A rat model of chronic constriction injury (CCI) is a commonly used model for neuropathic pain, and can simulate peripheral nerve injury-induced neuropathic pain. This study sought to observe the effects of gastric administration of Ferula sinkiangensis K.M. Shen on heat pain, mechanical pain, spinal cord Fos protein and astrocyte activation in a rat model of neuropathic pain after CCI, and then to explore its possible mechanisms in analgesia.

材料方法

Animals

Eighty Sprague-Dawley rats (male:female ratio of 1:1, weight 270±20 g) were purchased from Xinjiang Experimental Animal Research Center (Xinjiang Uygur Antonomous Region, Urumqi, China; Certificate No. SCXK2011-0003).

Methods

Preparation of rat models of chronic sciatic nerve injury

Rats were intraperitoneally injected with 10% chloral hydrate (3 mg/kg) for induction of surgical anesthesia. The hair on the lower back and thigh was shaved and the skin was sterilized. The rats were secured tightly, and neuropathic pain was induced by CCI as described previously^[7]. Briefly, an approximately 2 cm incision in length was cut parallel to the femur in the rear middle thigh, gluteus maximus, and biceps flexor cruris directly dissociated to expose the sciatic nerve in the spatium intermusculare.
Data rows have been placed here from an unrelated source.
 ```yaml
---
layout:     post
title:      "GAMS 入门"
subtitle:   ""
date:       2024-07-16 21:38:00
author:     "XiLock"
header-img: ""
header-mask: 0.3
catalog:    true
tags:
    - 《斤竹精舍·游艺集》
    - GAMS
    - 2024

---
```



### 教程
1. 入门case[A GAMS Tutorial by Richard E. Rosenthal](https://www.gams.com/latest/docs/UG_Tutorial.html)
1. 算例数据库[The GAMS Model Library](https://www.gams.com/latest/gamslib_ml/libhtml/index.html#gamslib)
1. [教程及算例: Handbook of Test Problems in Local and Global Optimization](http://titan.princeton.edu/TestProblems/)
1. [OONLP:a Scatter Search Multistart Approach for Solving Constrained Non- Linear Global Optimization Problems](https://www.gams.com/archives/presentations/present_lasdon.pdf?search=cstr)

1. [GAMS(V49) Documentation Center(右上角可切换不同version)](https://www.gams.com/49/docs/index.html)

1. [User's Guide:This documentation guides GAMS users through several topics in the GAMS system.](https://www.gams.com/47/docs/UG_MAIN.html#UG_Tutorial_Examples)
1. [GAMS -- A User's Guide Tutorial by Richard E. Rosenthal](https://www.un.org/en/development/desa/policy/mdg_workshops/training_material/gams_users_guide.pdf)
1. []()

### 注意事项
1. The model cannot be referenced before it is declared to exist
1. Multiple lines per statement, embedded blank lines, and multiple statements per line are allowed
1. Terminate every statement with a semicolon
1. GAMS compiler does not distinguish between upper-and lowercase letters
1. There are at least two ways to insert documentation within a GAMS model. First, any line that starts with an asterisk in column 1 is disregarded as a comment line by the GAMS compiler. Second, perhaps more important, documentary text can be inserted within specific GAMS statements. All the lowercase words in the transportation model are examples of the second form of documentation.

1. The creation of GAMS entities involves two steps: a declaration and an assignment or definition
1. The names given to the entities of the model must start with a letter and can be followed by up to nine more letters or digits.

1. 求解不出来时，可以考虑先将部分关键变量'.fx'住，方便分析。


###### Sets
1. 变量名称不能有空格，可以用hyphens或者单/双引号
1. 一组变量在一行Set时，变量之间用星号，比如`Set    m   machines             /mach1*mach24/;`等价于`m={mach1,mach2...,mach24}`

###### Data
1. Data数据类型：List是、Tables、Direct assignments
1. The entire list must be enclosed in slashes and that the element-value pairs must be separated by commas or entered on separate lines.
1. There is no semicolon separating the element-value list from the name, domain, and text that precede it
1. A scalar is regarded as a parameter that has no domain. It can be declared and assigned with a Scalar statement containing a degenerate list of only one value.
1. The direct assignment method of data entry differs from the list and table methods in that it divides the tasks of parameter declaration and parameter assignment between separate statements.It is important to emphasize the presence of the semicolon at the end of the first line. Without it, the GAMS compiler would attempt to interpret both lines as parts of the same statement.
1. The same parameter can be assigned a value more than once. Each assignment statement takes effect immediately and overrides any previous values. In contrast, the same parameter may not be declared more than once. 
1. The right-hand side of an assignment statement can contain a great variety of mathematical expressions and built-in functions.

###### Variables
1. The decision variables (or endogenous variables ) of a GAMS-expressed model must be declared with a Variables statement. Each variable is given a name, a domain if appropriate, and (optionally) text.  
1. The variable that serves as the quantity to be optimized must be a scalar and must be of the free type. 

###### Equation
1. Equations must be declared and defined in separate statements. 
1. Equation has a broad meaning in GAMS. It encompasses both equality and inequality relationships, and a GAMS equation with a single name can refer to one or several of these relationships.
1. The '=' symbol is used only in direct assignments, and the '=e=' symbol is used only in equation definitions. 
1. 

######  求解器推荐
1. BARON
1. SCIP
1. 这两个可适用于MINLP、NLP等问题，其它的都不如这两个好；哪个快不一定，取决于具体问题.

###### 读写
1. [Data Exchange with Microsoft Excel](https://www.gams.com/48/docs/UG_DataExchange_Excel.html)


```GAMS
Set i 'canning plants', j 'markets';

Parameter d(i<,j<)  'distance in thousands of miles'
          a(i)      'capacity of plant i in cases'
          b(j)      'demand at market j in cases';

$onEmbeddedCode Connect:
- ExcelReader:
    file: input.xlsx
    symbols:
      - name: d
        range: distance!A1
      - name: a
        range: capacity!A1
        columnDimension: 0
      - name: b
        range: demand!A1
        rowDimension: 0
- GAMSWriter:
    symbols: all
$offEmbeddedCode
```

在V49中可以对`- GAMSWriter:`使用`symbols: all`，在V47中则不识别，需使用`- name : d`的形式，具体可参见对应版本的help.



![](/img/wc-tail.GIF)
The surrounding tissues were gently separated to expose the sciatic nerve, and three ligatures (silk 4-0) were placed around the nerve proximal to the trifurcation, with approximately 1 mm between each ligature. The ligatures were slowly tightened until a brief flick of the ipsilateral hind limb was observed. After nerve ligation, muscular and skin layers were immediately sutured with thread. Penicillin sodium was injected intramuscularly at 3 × 10⁴ U per rat for 3 successive days after surgery to prevent infection. All surgical procedures were performed under normal sterile conditions by the same experimenter.

Standards for the success of sciatic nerve injury

The main parts of sciatic nerve were subjected to a loose ligation with the first line before bifurcation. Three ligations were performed respectively with 1 mm spacing. Taking a mild calf muscles quiver as a symbol, sciatic nerve and arterial mild compression on nerve surface were visible under dissecting microscope, without blood flow interruption.
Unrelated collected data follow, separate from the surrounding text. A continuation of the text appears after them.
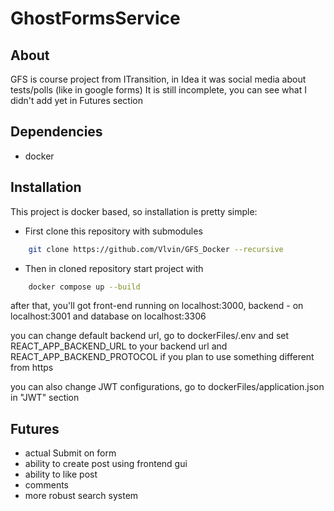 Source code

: # GhostFormsService
## About
GFS is course project from ITransition, in Idea it was social media about tests/polls (like in google forms)
It is still incomplete, you can see what I didn't add yet in Futures section

## Dependencies
- docker

## Installation
This project is docker based, so installation is pretty simple:

- First clone this repository with submodules
```sh
    git clone https://github.com/Vlvin/GFS_Docker --recursive
```
- Then in cloned repository start project with
```sh
    docker compose up --build
```

after that, you'll got front-end running on localhost:3000, backend - on localhost:3001 and database on localhost:3306

you can change default backend url, go to dockerFiles/.env and set REACT_APP_BACKEND_URL to your backend url and REACT_APP_BACKEND_PROTOCOL if you plan to use something different from https

you can also change JWT configurations, go to dockerFiles/application.json in "JWT" section

## Futures
- actual Submit on form
- ability to create post using frontend gui
- ability to like post
- comments
- more robust search system

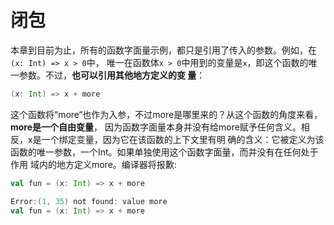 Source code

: 闭包
================================================================================
本章到目前为止，所有的函数字面量示例，都只是引用了传入的参数。例如，在`(x: Int) => x > 0`中，
唯一在函数体`x > 0`中用到的变量是`x`，即这个函数的唯一参数。不过，**也可以引用其他地方定义的变
量**：
```scala
(x: Int) => x + more             
```
这个函数将“more“也作为入参，不过more是哪里来的？从这个函数的角度来看，**more是一个自由变量**，
因为函数字面量本身并没有给more赋予任何含义。相反，x是一个绑定变量，因为它在该函数的上下文里有明
确的含义：它被定义为该函数的唯一参数，一个Int。如果单独使用这个函数字面量，而并没有在任何处于作用
域内的地方定义more。编译器将报歉:
```scala
val fun = (x: Int) => x + more

Error:(1, 35) not found: value more
val fun = (x: Int) => x + more
```                                                                                                                                                                                                                      

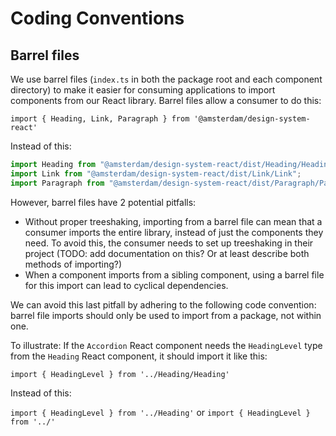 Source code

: # Coding Conventions

## Barrel files

We use barrel files (`index.ts` in both the package root and each component directory) to make it easier for consuming applications to import components from our React library.
Barrel files allow a consumer to do this:

`import { Heading, Link, Paragraph } from '@amsterdam/design-system-react'`

Instead of this:

```js
import Heading from "@amsterdam/design-system-react/dist/Heading/Heading";
import Link from "@amsterdam/design-system-react/dist/Link/Link";
import Paragraph from "@amsterdam/design-system-react/dist/Paragraph/Paragraph";
```

However, barrel files have 2 potential pitfalls:

- Without proper treeshaking, importing from a barrel file can mean that a consumer imports the entire library, instead of just the components they need. To avoid this, the consumer needs to set up treeshaking in their project (TODO: add documentation on this? Or at least describe both methods of importing?)
- When a component imports from a sibling component, using a barrel file for this import can lead to cyclical dependencies.

We can avoid this last pitfall by adhering to the following code convention: barrel file imports should only be used to import from a package, not within one.

To illustrate: If the `Accordion` React component needs the `HeadingLevel` type from the `Heading` React component, it should import it like this:

`import { HeadingLevel } from '../Heading/Heading'`

Instead of this:

`import { HeadingLevel } from '../Heading'` or `import { HeadingLevel } from '../'`
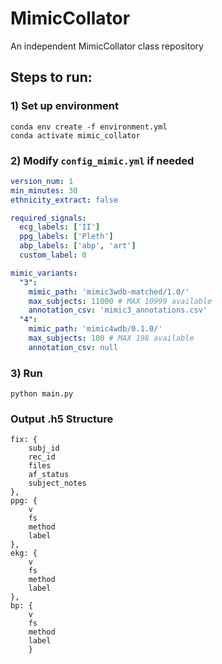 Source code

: # MimicCollator
An independent MimicCollator class repository


## Steps to run:

### 1) Set up environment
```console
conda env create -f environment.yml
conda activate mimic_collator
```

### 2) Modify ```config_mimic.yml``` if needed
```YAML
version_num: 1
min_minutes: 30
ethnicity_extract: false

required_signals:
  ecg_labels: ['II']
  ppg_labels: ['Pleth']
  abp_labels: ['abp', 'art']
  custom_label: 0

mimic_variants:
  "3":
    mimic_path: 'mimic3wdb-matched/1.0/'
    max_subjects: 11000 # MAX 10999 available 
    annotation_csv: 'mimic3_annotations.csv'
  "4":
    mimic_path: 'mimic4wdb/0.1.0/'
    max_subjects: 100 # MAX 198 available
    annotation_csv: null
```

### 3) Run
```console
python main.py
```


### Output .h5 Structure

```
fix: {
    subj_id
    rec_id
    files
    af_status
    subject_notes
},
ppg: {
    v
    fs
    method
    label
},
ekg: {
    v
    fs
    method
    label
},
bp: {
    v
    fs
    method
    label
    }
```
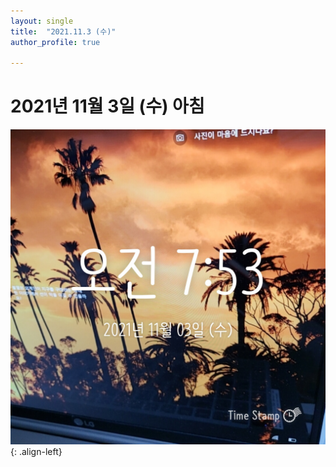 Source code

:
 ```yaml
---
layout: single
title:  "2021.11.3 (수)"
author_profile: true

---
```


# 2021년 11월 3일 (수) 아침
![image](/assets/images/morning/20211103.jpg)
{: .align-left}
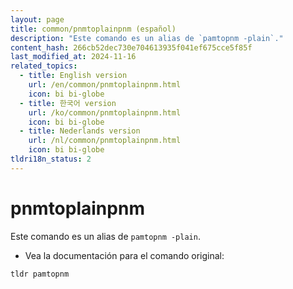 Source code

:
```yaml
---
layout: page
title: common/pnmtoplainpnm (español)
description: "Este comando es un alias de `pamtopnm -plain`."
content_hash: 266cb52dec730e704613935f041ef675cce5f85f
last_modified_at: 2024-11-16
related_topics:
  - title: English version
    url: /en/common/pnmtoplainpnm.html
    icon: bi bi-globe
  - title: 한국어 version
    url: /ko/common/pnmtoplainpnm.html
    icon: bi bi-globe
  - title: Nederlands version
    url: /nl/common/pnmtoplainpnm.html
    icon: bi bi-globe
tldri18n_status: 2
---
```

# pnmtoplainpnm

Este comando es un alias de `pamtopnm -plain`.

- Vea la documentación para el comando original:

`tldr pamtopnm`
Grouping and drug administration

Eighty adult Sprague-Dawley CCI rats were randomly divided into five groups using a random number generator: low-dose Ferula. sinkiangensis K.M. Shen (CCI+A1), moderate-dose Ferula. sinkiangensis K.M. Shen (CCI+A2), high-dose Ferula. sinkiangensis K.M. Shen (CCI+A3), physiological saline (CCI+NS), and celecoxib groups (CCI+S).Ferula sinkiangensis K.M. Shen (Xinjiang Institute of Materia Medica, Urumqi, China) was mixed with distilled water and ground evenly in a mortar. Rats were intragastically administered Ferula sinkiangensis K.M. Shen at 0.075, 0.15 and 0.3 g/kg in the CCI+A1, CCI+A2 and CCI+A3 groups respectively, while physiological saline was intragastically administered (CCI+NS group) at 3 mL/100 g. The drug doses used were extrapolated from human studies. The moderate drug dose (1.5/60×6.5 g/kg) was calculated by conversion from a human study using the body surface area (BSA)^[8]. The low dose was one half of the moderate dose, and the high dose was double of the moderate dose.

Behavioral pain scores

Behavioral pain assessment was performed at 1 day before operation and at 1, 2, 3, 5, 7, 14 days after operation. Spontaneous pain was assessed based on the position of the paw on the surgical side according to Attal et al ^[9]. Score 0, normal paw position; score 1, the paw is positioned slightly on the cage bottom and appears slightly flexed; score 2, only the internal edge of the paw touches the cage bottom; score 3, only the foot heel touches the cage bottom, with paw inversion observed; score 4, paw suspension; score 5, rat licks the paw on the surgical side.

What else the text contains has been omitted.